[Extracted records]

___

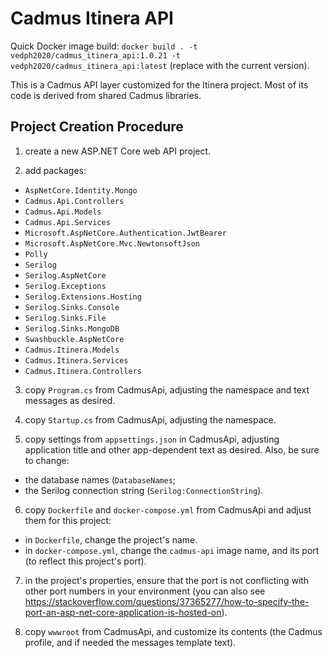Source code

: # Cadmus Itinera API

Quick Docker image build: `docker build . -t vedph2020/cadmus_itinera_api:1.0.21 -t vedph2020/cadmus_itinera_api:latest` (replace with the current version).

This is a Cadmus API layer customized for the Itinera project. Most of its code is derived from shared Cadmus libraries.

## Project Creation Procedure

1. create a new ASP.NET Core web API project.

2. add packages:

- `AspNetCore.Identity.Mongo`
- `Cadmus.Api.Controllers`
- `Cadmus.Api.Models`
- `Cadmus.Api.Services`
- `Microsoft.AspNetCore.Authentication.JwtBearer`
- `Microsoft.AspNetCore.Mvc.NewtonsoftJson`
- `Polly`
- `Serilog`
- `Serilog.AspNetCore`
- `Serilog.Exceptions`
- `Serilog.Extensions.Hosting`
- `Serilog.Sinks.Console`
- `Serilog.Sinks.File`
- `Serilog.Sinks.MongoDB`
- `Swashbuckle.AspNetCore`
- `Cadmus.Itinera.Models`
- `Cadmus.Itinera.Services`
- `Cadmus.Itinera.Controllers`

3. copy `Program.cs` from CadmusApi, adjusting the namespace and text messages as desired.

4. copy `Startup.cs` from CadmusApi, adjusting the namespace.

5. copy settings from `appsettings.json` in CadmusApi, adjusting application title and other app-dependent text as desired. Also, be sure to change:

- the database names (`DatabaseNames`;
- the Serilog connection string (`Serilog:ConnectionString`).

6. copy `Dockerfile` and `docker-compose.yml` from CadmusApi and adjust them for this project:

- in `Dockerfile`, change the project's name.
- in `docker-compose.yml`, change the `cadmus-api` image name, and its port (to reflect this project's port).

7. in the project's properties, ensure that the port is not conflicting with other port numbers in your environment (you can also see <https://stackoverflow.com/questions/37365277/how-to-specify-the-port-an-asp-net-core-application-is-hosted-on>).

8. copy `wwwroot` from CadmusApi, and customize its contents (the Cadmus profile, and if needed the messages template text).
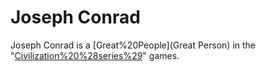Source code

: # Joseph Conrad

Joseph Conrad is a [Great%20People](Great Person) in the "[Civilization%20%28series%29](Civilization)" games.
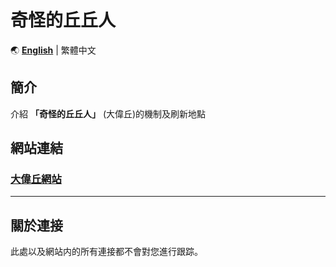 # 奇怪的丘丘人

🌏 **[English](README_en.md)** | 繁體中文

## 簡介
介紹 **「奇怪的丘丘人」** (大偉丘)的機制及刷新地點  
  
## 網站連結
### [大偉丘網站](https://thc282.github.io/SpHilichurl/ "大偉丘網站")

----------
## 關於連接
此處以及網站内的所有連接都不會對您進行跟踪。
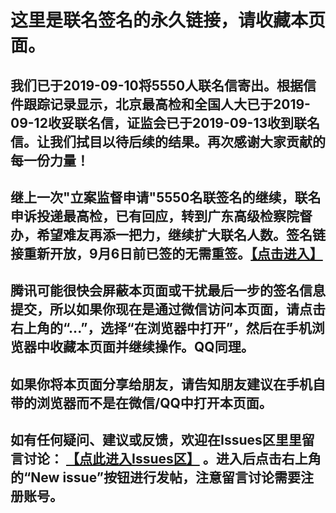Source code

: 这里是联名签名的永久链接，请收藏本页面。
====================

我们已于2019-09-10将5550人联名信寄出。根据信件跟踪记录显示，北京最高检和全国人大已于2019-09-12收妥联名信，证监会已于2019-09-13收到联名信。让我们拭目以待后续的结果。再次感谢大家贡献的每一份力量！
---------------------

继上一次"立案监督申请"5550名联签名的继续，联名申诉投递最高检，已有回应，转到广东高级检察院督办，希望难友再添一把力，继续扩大联名人数。签名链接重新开放，9月6日前已签的无需重签。[【点击进入】](https://upload1.miwturizudij.xyz/step_intro.html)
---------------------

腾讯可能很快会屏蔽本页面或干扰最后一步的签名信息提交，所以如果你现在是通过微信访问本页面，请点击右上角的“...”，选择“在浏览器中打开”，然后在手机浏览器中收藏本页面并继续操作。QQ同理。
---------------------

如果你将本页面分享给朋友，请告知朋友建议在手机自带的浏览器而不是在微信/QQ中打开本页面。
---------------------

如有任何疑问、建议或反馈，欢迎在Issues区里里留言讨论： [【点此进入Issues区】](https://github.com/lehui99/tdw/issues) 。进入后点击右上角的“New issue”按钮进行发帖，注意留言讨论需要注册账号。
---------------------
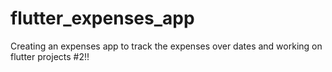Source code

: # flutter_expenses_app
Creating an expenses app to track the expenses over dates and working on flutter projects #2!!
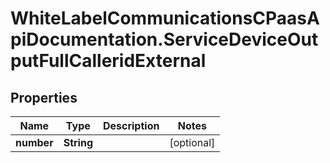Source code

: # WhiteLabelCommunicationsCPaasApiDocumentation.ServiceDeviceOutputFullCalleridExternal

## Properties

Name | Type | Description | Notes
------------ | ------------- | ------------- | -------------
**number** | **String** |  | [optional] 


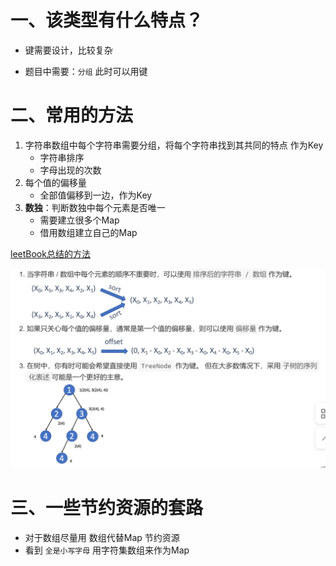 

# 一、该类型有什么特点？

- 键需要设计，比较复杂

- 题目中需要：`分组` 此时可以用键





# 二、常用的方法

1. 字符串数组中每个字符串需要分组，将每个字符串找到其共同的特点 作为Key
   - 字符串排序
   - 字母出现的次数
2. 每个值的偏移量
   - 全部值偏移到一边，作为Key
3. **数独**：判断数独中每个元素是否唯一
   - 需要建立很多个Map
   - 借用数组建立自己的Map

[leetBook总结的方法](https://leetcode.cn/leetbook/read/hash-table/xxavl2/)

<img src="pic/(%E6%B2%A1%E5%86%99)%E8%AE%BE%E8%AE%A1%E9%94%AE%E6%80%BB%E7%BB%93%E4%B8%8E%E6%A6%82%E5%BF%B5.assets/image-20220615110059613.png" alt="image-20220615110059613" style="zoom: 50%;" />



# 三、一些节约资源的套路

- 对于数组尽量用 数组代替Map 节约资源
- 看到 `全是小写字母` 用字符集数组来作为Map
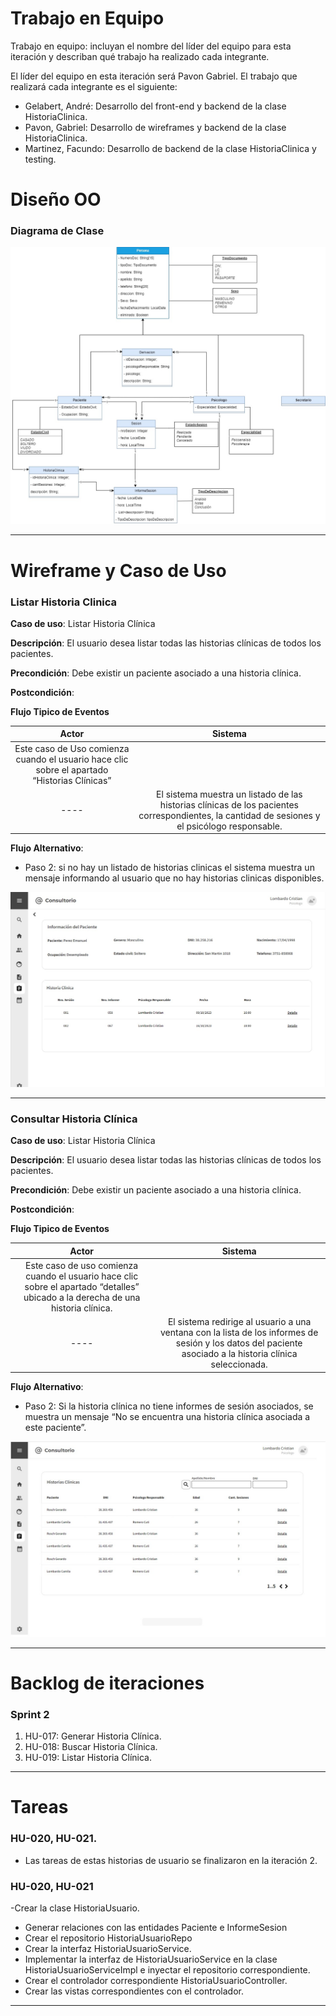 # Trabajo en Equipo

Trabajo en equipo: incluyan el nombre del líder del equipo para esta iteración y describan qué trabajo ha realizado cada integrante.

El líder del equipo en esta iteración será Pavon Gabriel. El trabajo que realizará cada integrante es el siguiente:

- Gelabert, André: Desarrollo del front-end y backend de la clase HistoriaClinica.
- Pavon, Gabriel: Desarrollo de wireframes y backend de la clase HistoriaClinica.
- Martinez, Facundo: Desarrollo de backend de la clase HistoriaClinica y testing.


# Diseño OO

### Diagrama de Clase

![diagrama](img/diagrma-de-clase.jpg)

---

# Wireframe y Caso de Uso

### Listar Historia Clinica

**Caso de uso**: Listar Historia Clínica

**Descripción**: El usuario desea listar todas las historias clínicas de todos los pacientes.

**Precondición**: Debe existir un paciente asociado a una historia clínica.

**Postcondición**:

**Flujo Tipico de Eventos**

Actor |                                                                                                             Sistema                                                                                                             |
:----------:|:-------------------------------------------------------------------------------------------------------------------------------------------------------------------------------------------------------------------------------:|
   Este caso de Uso comienza cuando el usuario hace clic sobre el apartado “Historias Clínicas”   |
   ----   | El sistema muestra un listado de las historias clínicas de los pacientes correspondientes, la cantidad de sesiones y el psicólogo responsable.
**Flujo Alternativo**:
- Paso 2: si no hay un listado de historias clinicas el sistema muestra un mensaje informando al usuario que no hay historias clinicas disponibles.

![wireframe](img/wireframe-1.jpg)

---

### Consultar Historia Clínica
**Caso de uso**: Listar Historia Clínica

**Descripción**: El usuario desea listar todas las historias clínicas de todos los pacientes.

**Precondición**: Debe existir un paciente asociado a una historia clínica.

**Postcondición**:

**Flujo Tipico de Eventos**

Actor |                                                                                                             Sistema                                                                                                             |
:----------:|:-------------------------------------------------------------------------------------------------------------------------------------------------------------------------------------------------------------------------------:|
   Este caso de uso comienza cuando el usuario hace clic sobre el apartado “detalles” ubicado a la derecha de una historia clínica.   |
   ----   | El sistema redirige al usuario a una ventana con la lista de los informes de sesión y los datos del paciente asociado a la historia clínica seleccionada.
**Flujo Alternativo**:
- Paso 2: Si la historia clínica no tiene informes de sesión asociados, se muestra un mensaje “No se encuentra una historia clínica asociada a este paciente”.

![wireframe](img/wireframe-2.jpg)

---
# Backlog de iteraciones
### Sprint 2
1. HU-017: Generar Historia Clínica.
2. HU-018: Buscar Historia Clínica.
3. HU-019: Listar Historia Clínica.

---
# Tareas

### HU-020, HU-021.

- Las tareas de estas historias de usuario se finalizaron en la iteración 2.

### HU-020, HU-021
-Crear la clase HistoriaUsuario.
- Generar relaciones con las entidades Paciente e InformeSesion
- Crear el repositorio HistoriaUsuarioRepo
- Crear la interfaz HistoriaUsuarioService.
- Implementar la interfaz de HistoriaUsuarioService en la clase HistoriaUsuarioServiceImpl e inyectar el repositorio correspondiente.
- Crear el controlador correspondiente HistoriaUsuarioController.
- Crear las vistas correspondientes con el controlador.

---


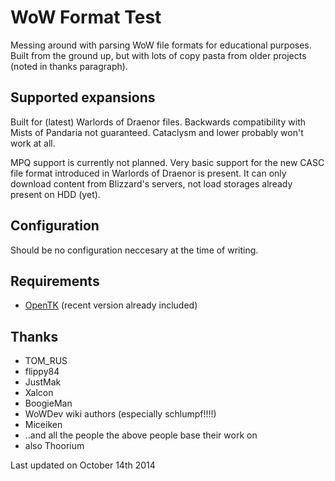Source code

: # WoW Format Test
Messing around with parsing WoW file formats for educational purposes.
Built from the ground up, but with lots of copy pasta from older projects (noted in thanks paragraph).

## Supported expansions
Built for (latest) Warlords of Draenor files. Backwards compatibility with Mists of Pandaria not guaranteed. Cataclysm and lower probably won't work at all.

MPQ support is currently not planned. Very basic support for the new CASC file format introduced in Warlords of Draenor is present. It can only download content from Blizzard's servers, not load storages already present on HDD (yet).

## Configuration
Should be no configuration neccesary at the time of writing. 

## Requirements
- [OpenTK](http://www.opentk.com/) (recent version already included)

## Thanks
- TOM_RUS
- flippy84
- JustMak
- Xalcon
- BoogieMan 
- WoWDev wiki authors (especially schlumpf!!!!)
- Miceiken
- ..and all the people the above people base their work on
- also Thoorium

Last updated on October 14th 2014
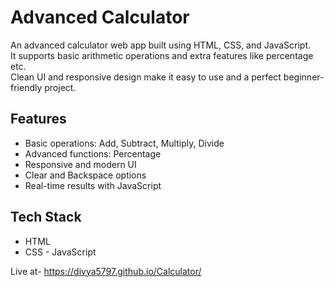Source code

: # Advanced Calculator

An advanced calculator web app built using HTML, CSS, and JavaScript.  
It supports basic arithmetic operations and extra features like percentage etc.  
Clean UI and responsive design make it easy to use and a perfect beginner-friendly project.

## Features
- Basic operations: Add, Subtract, Multiply, Divide
- Advanced functions: Percentage
- Responsive and modern UI
- Clear and Backspace options
- Real-time results with JavaScript

## Tech Stack
- HTML
- CSS
- JavaScript

  
Live at- https://divya5797.github.io/Calculator/
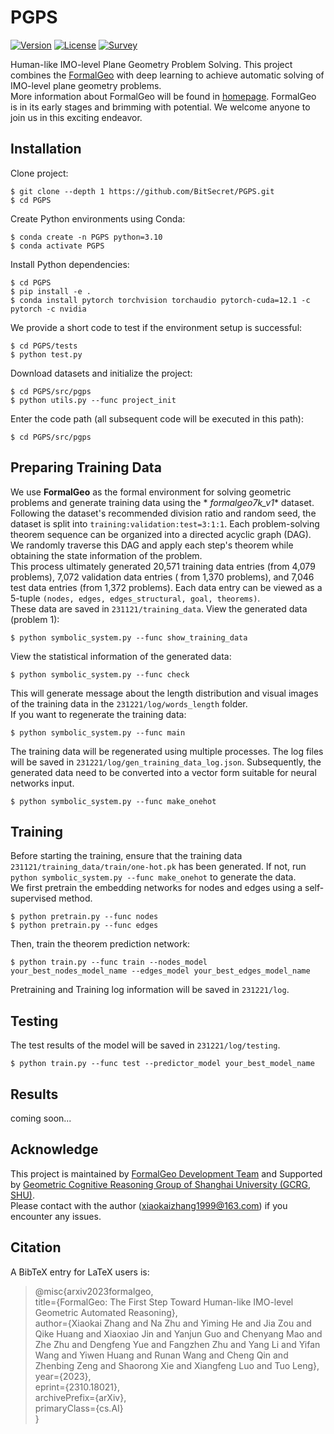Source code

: # PGPS

[![Version](https://img.shields.io/badge/Version-1.0.0-brightgreen)](https://github.com/BitSecret/PGPS)
[![License](https://img.shields.io/badge/License-MIT-green)](https://opensource.org/licenses/MIT)
[![Survey](https://img.shields.io/badge/Survey-FormalGeo-blue)](https://github.com/FormalGeo/FormalGeo)

Human-like IMO-level Plane Geometry Problem Solving. This project combines
the [FormalGeo](https://github.com/FormalGeo/FormalGeo) with deep learning to achieve automatic solving of IMO-level
plane geometry problems.  
More information about FormalGeo will be found in [homepage](https://formalgeo.github.io/). FormalGeo is in its early
stages and brimming with potential. We welcome anyone to join us in this exciting endeavor.

## Installation

Clone project:

    $ git clone --depth 1 https://github.com/BitSecret/PGPS.git
    $ cd PGPS

Create Python environments using Conda:

    $ conda create -n PGPS python=3.10
    $ conda activate PGPS

Install Python dependencies:

    $ cd PGPS
    $ pip install -e .
    $ conda install pytorch torchvision torchaudio pytorch-cuda=12.1 -c pytorch -c nvidia

We provide a short code to test if the environment setup is successful:

    $ cd PGPS/tests
    $ python test.py

Download datasets and initialize the project:

    $ cd PGPS/src/pgps
    $ python utils.py --func project_init

Enter the code path (all subsequent code will be executed in this path):

    $ cd PGPS/src/pgps

## Preparing Training Data

We use **FormalGeo** as the formal environment for solving geometric problems and generate training data using the *
*formalgeo7k_v1** dataset. Following the dataset's recommended division ratio and random seed, the dataset is split
into `training:validation:test=3:1:1`. Each problem-solving theorem sequence can be organized into a directed acyclic
graph (DAG). We randomly traverse this DAG and apply each step's theorem while obtaining the state information of the
problem.  
This process ultimately generated 20,571 training data entries (from 4,079 problems), 7,072 validation data entries (
from 1,370 problems), and 7,046 test data entries (from 1,372 problems). Each data entry can be viewed as a
5-tuple `(nodes, edges, edges_structural, goal, theorems)`.   
These data are saved in `231121/training_data`. View the generated data (problem 1):

    $ python symbolic_system.py --func show_training_data

View the statistical information of the generated data:

    $ python symbolic_system.py --func check

This will generate message about the length distribution and visual images of the training data in
the `231221/log/words_length` folder.  
If you want to regenerate the training data:

    $ python symbolic_system.py --func main

The training data will be regenerated using multiple processes. The log files will be saved
in `231221/log/gen_training_data_log.json`. Subsequently, the generated data need to be converted into a vector form
suitable for neural networks input.

    $ python symbolic_system.py --func make_onehot

## Training

Before starting the training, ensure that the training data `231121/training_data/train/one-hot.pk` has been generated.
If not, run `python symbolic_system.py --func make_onehot` to generate the data.  
We first pretrain the embedding networks for nodes and edges using a self-supervised method.

    $ python pretrain.py --func nodes
    $ python pretrain.py --func edges

Then, train the theorem prediction network:

    $ python train.py --func train --nodes_model your_best_nodes_model_name --edges_model your_best_edges_model_name

Pretraining and Training log information will be saved in `231221/log`.

## Testing

The test results of the model will be saved in `231221/log/testing`.

    $ python train.py --func test --predictor_model your_best_model_name

## Results

coming soon...

## Acknowledge

This project is maintained by
[FormalGeo Development Team](https://formalgeo.github.io/)
and Supported by
[Geometric Cognitive Reasoning Group of Shanghai University (GCRG, SHU)](https://euclidesprobationem.github.io/).  
Please contact with the author (xiaokaizhang1999@163.com) if you encounter any issues.

## Citation

A BibTeX entry for LaTeX users is:
> @misc{arxiv2023formalgeo,  
> title={FormalGeo: The First Step Toward Human-like IMO-level Geometric Automated Reasoning},  
> author={Xiaokai Zhang and Na Zhu and Yiming He and Jia Zou and Qike Huang and Xiaoxiao Jin and Yanjun Guo and Chenyang
> Mao and Zhe Zhu and Dengfeng Yue and Fangzhen Zhu and Yang Li and Yifan Wang and Yiwen Huang and Runan Wang and Cheng
> Qin and Zhenbing Zeng and Shaorong Xie and Xiangfeng Luo and Tuo Leng},  
> year={2023},  
> eprint={2310.18021},  
> archivePrefix={arXiv},  
> primaryClass={cs.AI}  
> }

___

▶ [What you will do]
Given the entries above, transcribe exactly the lines from the one holding "- WoWDev wiki" through the one holding "- Responsive and modern UI"; pictures do not belong in the transcription.

▶ [Answer to this task]
- WoWDev wiki authors (especially schlumpf!!!!)
- Miceiken
- ..and all the people the above people base their work on
- also Thoorium

Last updated on October 14th 2014
Source code

: # Advanced Calculator

An advanced calculator web app built using HTML, CSS, and JavaScript.  
It supports basic arithmetic operations and extra features like percentage etc.  
Clean UI and responsive design make it easy to use and a perfect beginner-friendly project.

## Features
- Basic operations: Add, Subtract, Multiply, Divide
- Advanced functions: Percentage
- Responsive and modern UI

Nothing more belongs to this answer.